TASK REQUIREMENTS
Return the data verbatim, without pictures.

--- RECORDED INFORMATION ---

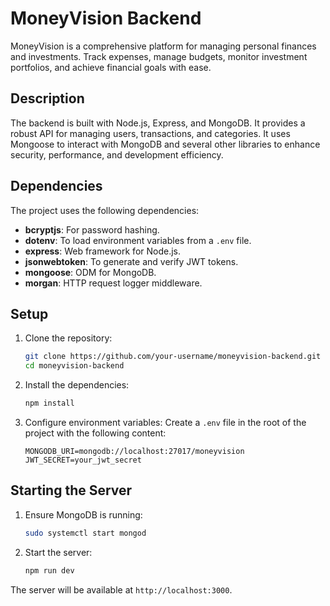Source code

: # MoneyVision Backend
MoneyVision is a comprehensive platform for managing personal finances and investments. Track expenses, manage budgets, monitor investment portfolios, and achieve financial goals with ease.

## Description
The backend is built with Node.js, Express, and MongoDB. It provides a robust API for managing users, transactions, and categories. It uses Mongoose to interact with MongoDB and several other libraries to enhance security, performance, and development efficiency.

## Dependencies
The project uses the following dependencies:

- **bcryptjs**: For password hashing.
- **dotenv**: To load environment variables from a `.env` file.
- **express**: Web framework for Node.js.
- **jsonwebtoken**: To generate and verify JWT tokens.
- **mongoose**: ODM for MongoDB.
- **morgan**: HTTP request logger middleware.

## Setup
1. Clone the repository:
    ```bash
    git clone https://github.com/your-username/moneyvision-backend.git
    cd moneyvision-backend
    ```

2. Install the dependencies:
    ```bash
    npm install
    ```

3. Configure environment variables:
    Create a `.env` file in the root of the project with the following content:
    ```env
    MONGODB_URI=mongodb://localhost:27017/moneyvision
    JWT_SECRET=your_jwt_secret
    ```

## Starting the Server

1. Ensure MongoDB is running:
    ```bash
    sudo systemctl start mongod
    ```

2. Start the server:
    ```bash
    npm run dev
    ```

The server will be available at `http://localhost:3000`.
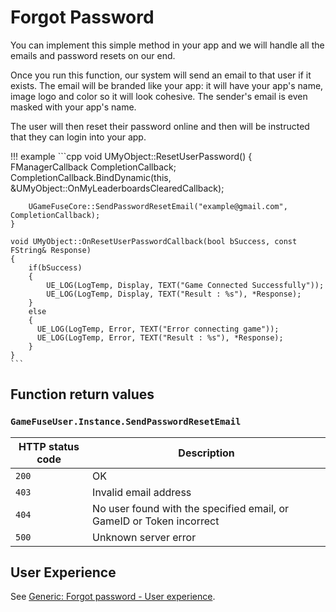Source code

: # Forgot Password

You can implement this simple method in your app and we will handle all the
emails and password resets on our end.

Once you run this function, our system will send an email to that user if it
exists. The email will be branded like your app: it will have your app's name,
image logo and color so it will look cohesive. The sender's email is even
masked with your app's name.

The user will then reset their password online and then will be instructed that
they can login into your app.

!!! example
    ```cpp
    void UMyObject::ResetUserPassword()
    {
        FManagerCallback CompletionCallback;
        CompletionCallback.BindDynamic(this, &UMyObject::OnMyLeaderboardsClearedCallback);

        UGameFuseCore::SendPasswordResetEmail("example@gmail.com", CompletionCallback);
    }

    void UMyObject::OnResetUserPasswordCallback(bool bSuccess, const FString& Response)
    {
        if(bSuccess)
        {
            UE_LOG(LogTemp, Display, TEXT("Game Connected Successfully"));
            UE_LOG(LogTemp, Display, TEXT("Result : %s"), *Response);
        }
        else
        {
          UE_LOG(LogTemp, Error, TEXT("Error connecting game"));
          UE_LOG(LogTemp, Error, TEXT("Result : %s"), *Response);
        }
    }
    ```

## Function return values

### `GameFuseUser.Instance.SendPasswordResetEmail`

| HTTP status code | Description |
|------------------|-------------|
| `200`            | OK |
| `403`            | Invalid email address |
| `404`            | No user found with the specified email, or GameID or Token incorrect |
| `500`            | Unknown server error |

## User Experience

See <a href="/generic/forgot_password/#user-experience">Generic: Forgot password - User experience</a>.
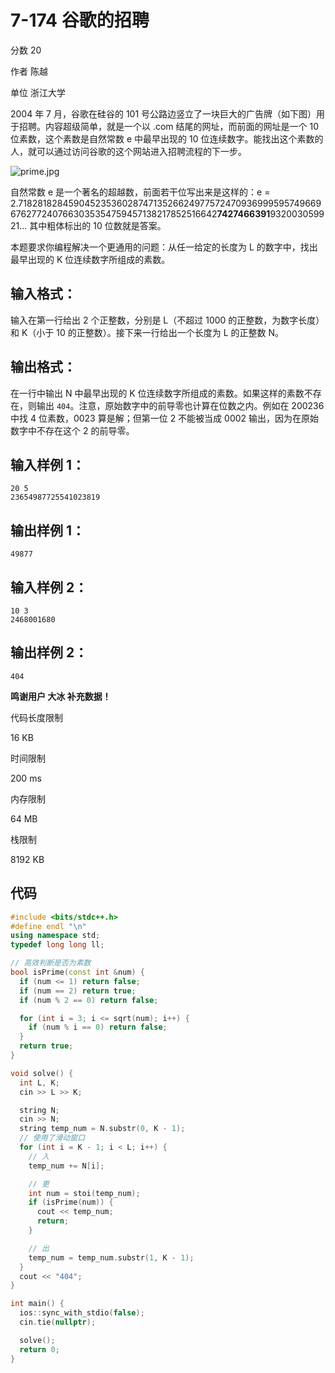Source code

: # **7-174 谷歌的招聘**

分数 20

作者 陈越

单位 浙江大学

2004 年 7 月，谷歌在硅谷的 101 号公路边竖立了一块巨大的广告牌（如下图）用于招聘。内容超级简单，就是一个以 .com 结尾的网址，而前面的网址是一个 10 位素数，这个素数是自然常数 e 中最早出现的 10 位连续数字。能找出这个素数的人，就可以通过访问谷歌的这个网站进入招聘流程的下一步。

![prime.jpg](https://gitee.com/chen-houchao/images/raw/master/img/20250221010226972.jpeg)

自然常数 e 是一个著名的超越数，前面若干位写出来是这样的：e = 2.71828182845904523536028747135266249775724709369995957496696762772407663035354759457138217852516642**7427466391**932003059921... 其中粗体标出的 10 位数就是答案。

本题要求你编程解决一个更通用的问题：从任一给定的长度为 L 的数字中，找出最早出现的 K 位连续数字所组成的素数。

## 输入格式：

输入在第一行给出 2 个正整数，分别是 L（不超过 1000 的正整数，为数字长度）和 K（小于 10 的正整数）。接下来一行给出一个长度为 L 的正整数 N。

## 输出格式：

在一行中输出 N 中最早出现的 K 位连续数字所组成的素数。如果这样的素数不存在，则输出 `404`。注意，原始数字中的前导零也计算在位数之内。例如在 200236 中找 4 位素数，0023 算是解；但第一位 2 不能被当成 0002 输出，因为在原始数字中不存在这个 2 的前导零。

## 输入样例 1：

```in
20 5
23654987725541023819
```

## 输出样例 1：

```out
49877
```

## 输入样例 2：

```in
10 3
2468001680
```

## 输出样例 2：

```out
404
```

**鸣谢用户 大冰 补充数据！**

代码长度限制

16 KB

时间限制

200 ms

内存限制

64 MB

栈限制

8192 KB

## 代码

```cpp
#include <bits/stdc++.h>
#define endl "\n"
using namespace std;
typedef long long ll;

// 高效判断是否为素数
bool isPrime(const int &num) {
  if (num <= 1) return false;
  if (num == 2) return true;
  if (num % 2 == 0) return false;

  for (int i = 3; i <= sqrt(num); i++) {
    if (num % i == 0) return false;
  }
  return true;
}

void solve() {
  int L, K;
  cin >> L >> K;

  string N;
  cin >> N;
  string temp_num = N.substr(0, K - 1);
  // 使用了滑动窗口
  for (int i = K - 1; i < L; i++) {
    // 入
    temp_num += N[i];

    // 更
    int num = stoi(temp_num);
    if (isPrime(num)) {
      cout << temp_num;
      return;
    }

    // 出
    temp_num = temp_num.substr(1, K - 1);
  }
  cout << "404";
}

int main() {
  ios::sync_with_stdio(false);
  cin.tie(nullptr);

  solve();
  return 0;
}
```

---

ANSWER SPACE
Source code

: # MoneyVision Backend
MoneyVision is a comprehensive platform for managing personal finances and investments. Track expenses, manage budgets, monitor investment portfolios, and achieve financial goals with ease.

## Description
The backend is built with Node.js, Express, and MongoDB. It provides a robust API for managing users, transactions, and categories. It uses Mongoose to interact with MongoDB and several other libraries to enhance security, performance, and development efficiency.

## Dependencies
The project uses the following dependencies:

- **bcryptjs**: For password hashing.
- **dotenv**: To load environment variables from a `.env` file.
- **express**: Web framework for Node.js.
- **jsonwebtoken**: To generate and verify JWT tokens.
- **mongoose**: ODM for MongoDB.
- **morgan**: HTTP request logger middleware.

## Setup
1. Clone the repository:
    ```bash
    git clone https://github.com/your-username/moneyvision-backend.git
    cd moneyvision-backend
    ```

2. Install the dependencies:
    ```bash
    npm install
    ```

3. Configure environment variables:
    Create a `.env` file in the root of the project with the following content:
    ```env
    MONGODB_URI=mongodb://localhost:27017/moneyvision
    JWT_SECRET=your_jwt_secret
    ```

## Starting the Server

1. Ensure MongoDB is running:
    ```bash
    sudo systemctl start mongod
    ```

2. Start the server:
    ```bash
    npm run dev
    ```

The server will be available at `http://localhost:3000`.
Source code

: # Forgot Password

You can implement this simple method in your app and we will handle all the
emails and password resets on our end.

Once you run this function, our system will send an email to that user if it
exists. The email will be branded like your app: it will have your app's name,
image logo and color so it will look cohesive. The sender's email is even
masked with your app's name.

The user will then reset their password online and then will be instructed that
they can login into your app.

!!! example
    ```cpp
    void UMyObject::ResetUserPassword()
    {
        FManagerCallback CompletionCallback;
        CompletionCallback.BindDynamic(this, &UMyObject::OnMyLeaderboardsClearedCallback);

        UGameFuseCore::SendPasswordResetEmail("example@gmail.com", CompletionCallback);
    }

    void UMyObject::OnResetUserPasswordCallback(bool bSuccess, const FString& Response)
    {
        if(bSuccess)
        {
            UE_LOG(LogTemp, Display, TEXT("Game Connected Successfully"));
            UE_LOG(LogTemp, Display, TEXT("Result : %s"), *Response);
        }
        else
        {
          UE_LOG(LogTemp, Error, TEXT("Error connecting game"));
          UE_LOG(LogTemp, Error, TEXT("Result : %s"), *Response);
        }
    }
    ```

## Function return values

### `GameFuseUser.Instance.SendPasswordResetEmail`

| HTTP status code | Description |
|------------------|-------------|
| `200`            | OK |
| `403`            | Invalid email address |
| `404`            | No user found with the specified email, or GameID or Token incorrect |
| `500`            | Unknown server error |

## User Experience

See <a href="/generic/forgot_password/#user-experience">Generic: Forgot password - User experience</a>.
Source code

: # **7-174 谷歌的招聘**

分数 20

作者 陈越

单位 浙江大学

2004 年 7 月，谷歌在硅谷的 101 号公路边竖立了一块巨大的广告牌（如下图）用于招聘。内容超级简单，就是一个以 .com 结尾的网址，而前面的网址是一个 10 位素数，这个素数是自然常数 e 中最早出现的 10 位连续数字。能找出这个素数的人，就可以通过访问谷歌的这个网站进入招聘流程的下一步。

![prime.jpg](https://gitee.com/chen-houchao/images/raw/master/img/20250221010226972.jpeg)

自然常数 e 是一个著名的超越数，前面若干位写出来是这样的：e = 2.71828182845904523536028747135266249775724709369995957496696762772407663035354759457138217852516642**7427466391**932003059921... 其中粗体标出的 10 位数就是答案。

本题要求你编程解决一个更通用的问题：从任一给定的长度为 L 的数字中，找出最早出现的 K 位连续数字所组成的素数。

## 输入格式：

输入在第一行给出 2 个正整数，分别是 L（不超过 1000 的正整数，为数字长度）和 K（小于 10 的正整数）。接下来一行给出一个长度为 L 的正整数 N。

## 输出格式：

在一行中输出 N 中最早出现的 K 位连续数字所组成的素数。如果这样的素数不存在，则输出 `404`。注意，原始数字中的前导零也计算在位数之内。例如在 200236 中找 4 位素数，0023 算是解；但第一位 2 不能被当成 0002 输出，因为在原始数字中不存在这个 2 的前导零。

## 输入样例 1：

```in
20 5
23654987725541023819
```

## 输出样例 1：

```out
49877
```

## 输入样例 2：

```in
10 3
2468001680
```

## 输出样例 2：

```out
404
```

**鸣谢用户 大冰 补充数据！**

代码长度限制

16 KB

时间限制

200 ms

内存限制

64 MB

栈限制

8192 KB

## 代码

```cpp
#include <bits/stdc++.h>
#define endl "\n"
using namespace std;
typedef long long ll;

// 高效判断是否为素数
bool isPrime(const int &num) {
  if (num <= 1) return false;
  if (num == 2) return true;
  if (num % 2 == 0) return false;

  for (int i = 3; i <= sqrt(num); i++) {
    if (num % i == 0) return false;
  }
  return true;
}

void solve() {
  int L, K;
  cin >> L >> K;

  string N;
  cin >> N;
  string temp_num = N.substr(0, K - 1);
  // 使用了滑动窗口
  for (int i = K - 1; i < L; i++) {
    // 入
    temp_num += N[i];

    // 更
    int num = stoi(temp_num);
    if (isPrime(num)) {
      cout << temp_num;
      return;
    }

    // 出
    temp_num = temp_num.substr(1, K - 1);
  }
  cout << "404";
}

int main() {
  ios::sync_with_stdio(false);
  cin.tie(nullptr);

  solve();
  return 0;
}
```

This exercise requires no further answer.